Awhile back we did some significant rejiggering to ensure that no
relcache load would be attempted without holding at least
AccessShareLock on the relation. (Otherwise, if someone else
is in process of making an update to one of the system catalog
rows defining the relation, there's a race condition for SnapshotNow
scans: the new row version might not be committed when you scan it,
and if you come to the old row version second, it could be committed
dead by the time you scan it, and then you don't see the row at all.)

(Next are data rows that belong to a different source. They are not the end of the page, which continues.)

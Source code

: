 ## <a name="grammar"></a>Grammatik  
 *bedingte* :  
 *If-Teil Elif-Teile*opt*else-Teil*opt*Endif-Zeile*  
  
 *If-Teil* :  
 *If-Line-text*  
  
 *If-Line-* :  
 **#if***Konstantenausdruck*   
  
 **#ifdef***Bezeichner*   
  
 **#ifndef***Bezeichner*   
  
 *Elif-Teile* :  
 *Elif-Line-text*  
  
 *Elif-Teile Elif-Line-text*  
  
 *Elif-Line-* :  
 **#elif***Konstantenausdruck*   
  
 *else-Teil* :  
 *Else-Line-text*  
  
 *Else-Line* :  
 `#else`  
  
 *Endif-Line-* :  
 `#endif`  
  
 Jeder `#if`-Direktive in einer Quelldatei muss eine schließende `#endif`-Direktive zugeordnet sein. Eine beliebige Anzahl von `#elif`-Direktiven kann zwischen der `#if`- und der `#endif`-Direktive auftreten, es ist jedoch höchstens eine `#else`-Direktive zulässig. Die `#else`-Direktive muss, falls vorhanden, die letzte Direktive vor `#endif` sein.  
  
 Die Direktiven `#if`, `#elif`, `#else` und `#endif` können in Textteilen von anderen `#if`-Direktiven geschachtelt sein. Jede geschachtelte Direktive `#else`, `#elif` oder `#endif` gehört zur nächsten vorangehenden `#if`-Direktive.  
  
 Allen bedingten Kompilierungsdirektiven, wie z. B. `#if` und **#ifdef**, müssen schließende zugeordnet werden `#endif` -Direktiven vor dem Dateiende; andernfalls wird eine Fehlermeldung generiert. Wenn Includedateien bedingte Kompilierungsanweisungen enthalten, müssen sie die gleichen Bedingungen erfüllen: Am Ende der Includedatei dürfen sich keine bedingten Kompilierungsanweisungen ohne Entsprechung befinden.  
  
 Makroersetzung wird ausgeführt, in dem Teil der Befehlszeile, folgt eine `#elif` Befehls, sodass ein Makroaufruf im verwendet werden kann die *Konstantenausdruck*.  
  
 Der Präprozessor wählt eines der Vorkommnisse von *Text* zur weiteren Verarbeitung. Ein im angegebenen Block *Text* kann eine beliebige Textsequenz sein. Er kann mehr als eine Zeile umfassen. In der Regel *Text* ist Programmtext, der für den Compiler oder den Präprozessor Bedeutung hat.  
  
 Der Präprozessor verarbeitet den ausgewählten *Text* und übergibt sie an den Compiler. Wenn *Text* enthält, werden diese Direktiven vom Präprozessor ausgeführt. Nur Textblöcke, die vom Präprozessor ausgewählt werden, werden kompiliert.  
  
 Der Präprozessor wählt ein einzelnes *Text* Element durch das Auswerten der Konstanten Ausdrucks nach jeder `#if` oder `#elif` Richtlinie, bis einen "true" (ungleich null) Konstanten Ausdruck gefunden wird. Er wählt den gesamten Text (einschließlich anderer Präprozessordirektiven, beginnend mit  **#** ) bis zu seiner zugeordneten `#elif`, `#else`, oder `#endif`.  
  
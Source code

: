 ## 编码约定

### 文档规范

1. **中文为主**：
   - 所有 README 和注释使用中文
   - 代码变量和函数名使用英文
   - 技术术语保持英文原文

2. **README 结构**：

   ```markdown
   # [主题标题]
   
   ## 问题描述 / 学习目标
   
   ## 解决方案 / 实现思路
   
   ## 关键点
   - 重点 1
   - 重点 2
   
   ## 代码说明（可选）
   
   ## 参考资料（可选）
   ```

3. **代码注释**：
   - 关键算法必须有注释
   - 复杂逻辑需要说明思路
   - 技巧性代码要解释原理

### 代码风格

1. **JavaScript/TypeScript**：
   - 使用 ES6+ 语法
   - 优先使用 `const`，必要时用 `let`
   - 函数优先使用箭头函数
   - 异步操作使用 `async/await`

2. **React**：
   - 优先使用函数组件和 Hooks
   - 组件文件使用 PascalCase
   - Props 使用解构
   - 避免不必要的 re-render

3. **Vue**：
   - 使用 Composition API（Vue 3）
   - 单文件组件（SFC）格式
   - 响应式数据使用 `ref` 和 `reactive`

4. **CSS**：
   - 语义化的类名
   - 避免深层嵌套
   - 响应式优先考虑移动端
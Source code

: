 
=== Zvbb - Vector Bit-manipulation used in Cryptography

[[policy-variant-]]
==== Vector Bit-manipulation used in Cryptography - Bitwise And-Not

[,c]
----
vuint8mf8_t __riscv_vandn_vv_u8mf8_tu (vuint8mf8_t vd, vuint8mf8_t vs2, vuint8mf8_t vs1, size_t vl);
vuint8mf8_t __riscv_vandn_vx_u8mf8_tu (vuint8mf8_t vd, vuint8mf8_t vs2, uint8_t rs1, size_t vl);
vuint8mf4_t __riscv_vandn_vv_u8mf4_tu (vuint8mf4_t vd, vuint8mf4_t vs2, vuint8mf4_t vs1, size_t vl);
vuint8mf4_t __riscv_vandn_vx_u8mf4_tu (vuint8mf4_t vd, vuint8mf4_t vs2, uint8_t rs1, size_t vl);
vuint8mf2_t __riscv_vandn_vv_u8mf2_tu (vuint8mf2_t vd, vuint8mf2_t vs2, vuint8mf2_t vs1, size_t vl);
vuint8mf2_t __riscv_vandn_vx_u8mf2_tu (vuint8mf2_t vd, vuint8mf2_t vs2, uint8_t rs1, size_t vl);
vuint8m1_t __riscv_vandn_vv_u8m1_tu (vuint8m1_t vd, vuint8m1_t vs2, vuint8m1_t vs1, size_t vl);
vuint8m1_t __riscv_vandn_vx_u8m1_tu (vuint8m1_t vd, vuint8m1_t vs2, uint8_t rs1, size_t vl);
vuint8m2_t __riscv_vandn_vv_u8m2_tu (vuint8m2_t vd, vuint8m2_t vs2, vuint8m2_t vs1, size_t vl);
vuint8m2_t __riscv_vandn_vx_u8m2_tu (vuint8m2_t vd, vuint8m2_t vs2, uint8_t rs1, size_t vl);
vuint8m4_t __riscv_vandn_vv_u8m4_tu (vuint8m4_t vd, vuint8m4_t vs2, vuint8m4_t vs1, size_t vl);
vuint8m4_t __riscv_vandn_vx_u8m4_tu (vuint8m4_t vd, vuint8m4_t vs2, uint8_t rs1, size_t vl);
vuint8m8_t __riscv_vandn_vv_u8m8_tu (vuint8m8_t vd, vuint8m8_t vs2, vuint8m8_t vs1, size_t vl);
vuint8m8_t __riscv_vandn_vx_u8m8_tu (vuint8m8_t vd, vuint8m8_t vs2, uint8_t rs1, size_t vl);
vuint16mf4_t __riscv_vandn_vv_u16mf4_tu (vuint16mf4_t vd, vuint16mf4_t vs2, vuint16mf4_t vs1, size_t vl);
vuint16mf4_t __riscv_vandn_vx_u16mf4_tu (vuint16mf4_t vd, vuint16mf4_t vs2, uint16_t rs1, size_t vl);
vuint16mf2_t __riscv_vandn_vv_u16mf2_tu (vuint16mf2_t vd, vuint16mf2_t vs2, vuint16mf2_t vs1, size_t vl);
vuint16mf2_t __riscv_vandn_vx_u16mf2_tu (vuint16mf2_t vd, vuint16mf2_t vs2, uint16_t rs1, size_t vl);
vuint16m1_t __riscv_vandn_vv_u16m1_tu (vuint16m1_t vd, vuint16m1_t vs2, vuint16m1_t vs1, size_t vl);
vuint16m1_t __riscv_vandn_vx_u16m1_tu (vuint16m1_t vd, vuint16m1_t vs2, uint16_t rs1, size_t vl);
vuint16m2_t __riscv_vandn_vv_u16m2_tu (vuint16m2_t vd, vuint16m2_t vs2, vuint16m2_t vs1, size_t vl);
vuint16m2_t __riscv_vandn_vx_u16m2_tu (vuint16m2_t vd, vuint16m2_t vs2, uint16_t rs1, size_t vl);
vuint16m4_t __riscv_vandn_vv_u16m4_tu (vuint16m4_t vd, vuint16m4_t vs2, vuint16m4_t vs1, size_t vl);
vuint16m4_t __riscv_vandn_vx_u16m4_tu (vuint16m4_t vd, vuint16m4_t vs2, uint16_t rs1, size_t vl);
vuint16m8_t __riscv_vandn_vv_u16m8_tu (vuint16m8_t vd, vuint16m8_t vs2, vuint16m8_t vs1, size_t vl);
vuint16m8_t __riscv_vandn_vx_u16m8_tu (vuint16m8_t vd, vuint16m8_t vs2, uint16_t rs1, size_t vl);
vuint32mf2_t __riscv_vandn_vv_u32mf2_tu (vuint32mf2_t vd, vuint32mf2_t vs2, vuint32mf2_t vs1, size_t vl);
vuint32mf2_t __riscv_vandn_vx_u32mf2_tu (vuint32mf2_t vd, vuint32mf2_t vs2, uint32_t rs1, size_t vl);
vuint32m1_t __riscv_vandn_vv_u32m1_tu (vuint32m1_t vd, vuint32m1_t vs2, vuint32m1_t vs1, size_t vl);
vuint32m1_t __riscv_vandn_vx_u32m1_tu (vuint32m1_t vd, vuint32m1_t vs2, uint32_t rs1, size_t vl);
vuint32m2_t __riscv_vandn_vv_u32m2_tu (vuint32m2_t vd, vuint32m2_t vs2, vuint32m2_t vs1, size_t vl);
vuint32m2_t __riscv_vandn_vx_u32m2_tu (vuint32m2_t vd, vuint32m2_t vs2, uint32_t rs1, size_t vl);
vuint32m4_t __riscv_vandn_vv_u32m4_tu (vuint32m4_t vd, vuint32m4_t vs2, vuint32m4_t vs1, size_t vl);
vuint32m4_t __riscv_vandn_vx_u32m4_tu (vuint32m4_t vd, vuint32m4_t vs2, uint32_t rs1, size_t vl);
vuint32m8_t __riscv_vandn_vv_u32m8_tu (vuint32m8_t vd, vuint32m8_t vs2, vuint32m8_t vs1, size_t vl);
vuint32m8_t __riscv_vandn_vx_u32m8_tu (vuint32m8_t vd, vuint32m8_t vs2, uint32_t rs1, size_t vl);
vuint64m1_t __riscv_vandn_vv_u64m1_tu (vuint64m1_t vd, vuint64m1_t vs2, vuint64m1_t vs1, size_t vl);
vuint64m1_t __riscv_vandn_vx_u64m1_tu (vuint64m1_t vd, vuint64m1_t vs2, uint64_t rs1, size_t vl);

While thinking about Darren Reed's repeat trouble report
http://archives.postgresql.org/pgsql-admin/2008-04/msg00113.php
I realized that we failed to plug all the gaps of this type,
because relcache.c contains *internal* cache load/reload operations
that aren't protected. In particular the LOAD_CRIT_INDEX macro
calls invoke relcache load on indexes that aren't locked. So they'd
be at risk from a concurrent REINDEX or similar on those system
indexes. RelationReloadIndexInfo seems at risk as well.
AFAICS this doesn't explain Darren's problem because it would only
be a transient failure at the instant of committing the REINDEX;
and whatever he's being burnt by has persistent effects. Nonetheless
it sure looks like a bug. Anyone think it isn't necessary to lock
the target relation here?
regards, tom lane